Search This Blog

Tuesday, March 24, 2015

Department of English, Payyanur College is very happy with its fifth faulty to have PhD.  Dr A C Sreehari after Dr V V Balakrishanan, Dr K C Muraleedharan, Dr /V M Santhosh and Dr Premachandran Keezhoth has successfully defended his thesis on Masculinities (The Making of the Male: A Study of the Popular Art Films in Malayalam) in front of a quite scholarly audience.  The defence was in the presence of the well-known scholar and bilingual writer Prof. P P Raveendran, Professor Emeritus of MG University and former Dean of  School of Letters, MG University and his guide 'Prof Bhaskaran Nair, Pondichery University and Co-guide, Prof. T Pavithran, Calicut University.    The session was intensely academic and the presentation was followed by a bouquet of  questions raised by the Chairman himself on his own behalf and on behalf of other examiners.   Sreehari maintained the stance he took in the thesis excellently well and then questions came from the audience as well in plenty which also were given proper responses.  Spontaneity was the most apt word to describe the spirit of the situation.  The defence which started at 10.50 went on upto 1.30 without a moment of low spirit.  The following aspects of the thesis needs special mention:
1. A topic of current relevance
2. About an aspect of human (s)existence (masculinity) which creates its binary femininity and urges people to continuous performativity draining off their creative energy.

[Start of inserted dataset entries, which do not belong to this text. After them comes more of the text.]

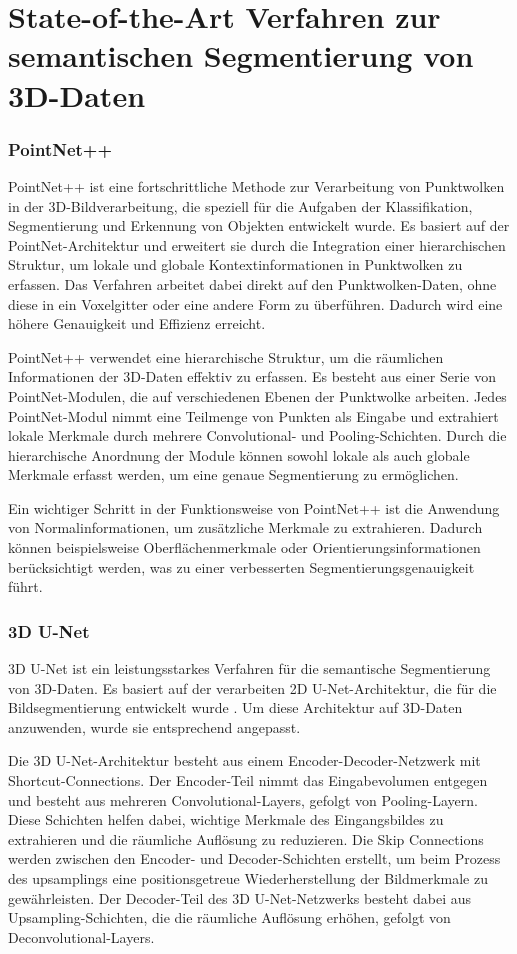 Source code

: \chapter{State-of-the-Art Verfahren zur semantischen Segmentierung von 3D-Daten}
\subsection{PointNet++}
PointNet++ ist eine fortschrittliche Methode zur Verarbeitung von Punktwolken
in der 3D-Bildverarbeitung, die speziell für die Aufgaben der Klassifikation,
Segmentierung und Erkennung von Objekten entwickelt wurde. Es basiert auf der
PointNet-Architektur und erweitert sie durch die Integration einer
hierarchischen Struktur, um lokale und globale Kontextinformationen in
Punktwolken zu erfassen. Das Verfahren arbeitet dabei direkt auf den
Punktwolken-Daten, ohne diese in ein Voxelgitter oder eine andere Form zu
überführen. Dadurch wird eine höhere Genauigkeit und Effizienz erreicht.

PointNet++ verwendet eine hierarchische Struktur, um die räumlichen
Informationen der 3D-Daten effektiv zu erfassen. Es besteht aus einer Serie von
PointNet-Modulen, die auf verschiedenen Ebenen der Punktwolke arbeiten. Jedes
PointNet-Modul nimmt eine Teilmenge von Punkten als Eingabe und extrahiert
lokale Merkmale durch mehrere Convolutional- und Pooling-Schichten. Durch die
hierarchische Anordnung der Module können sowohl lokale als auch globale
Merkmale erfasst werden, um eine genaue Segmentierung zu ermöglichen.

Ein wichtiger Schritt in der Funktionsweise von PointNet++ ist die Anwendung
von Normalinformationen, um zusätzliche Merkmale zu extrahieren.
Dadurch können beispielsweise Oberflächenmerkmale oder
Orientierungsinformationen berücksichtigt werden, was zu einer verbesserten
Segmentierungsgenauigkeit führt. \cite{NIPS2017_d8bf84be} 

\subsection{3D U-Net}

3D U-Net ist ein leistungsstarkes Verfahren für die semantische Segmentierung von 3D-Daten.
Es basiert auf der verarbeiten 2D U-Net-Architektur, die für die Bildsegmentierung entwickelt wurde \cite{ronneberger2015unet}.
Um diese Architektur auf 3D-Daten anzuwenden, wurde sie entsprechend angepasst.

Die 3D U-Net-Architektur besteht aus einem Encoder-Decoder-Netzwerk mit
Shortcut-Connections. Der Encoder-Teil nimmt das Eingabevolumen entgegen und
besteht aus mehreren Convolutional-Layers, gefolgt von Pooling-Layern. Diese
Schichten helfen dabei, wichtige Merkmale des Eingangsbildes zu extrahieren und
die räumliche Auflösung zu reduzieren. Die Skip Connections werden zwischen den
Encoder- und Decoder-Schichten erstellt, um beim Prozess des upsamplings eine
positionsgetreue Wiederherstellung der Bildmerkmale zu gewährleisten. Der
Decoder-Teil des 3D U-Net-Netzwerks besteht dabei aus Upsampling-Schichten, die
die räumliche Auflösung erhöhen, gefolgt von Deconvolutional-Layers.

3. Deals with the subtle politics of films in gendering human realities and evoking a potential space for exploitation.
4. Highly commendable for its attempt at evolving a language to go beyond binaries of modernity and its epistemological base challenged since the time of Nietzsche through Derrida, Foucault, Deleuze and Guttari and also more sharply by ideologues of feminism like Helen Cixous whose polemic writings (for instance, Laugh of Medusa) collapses borders and violates genre rules in the attempt of gong beyond restricting linguistic and epistemological framework.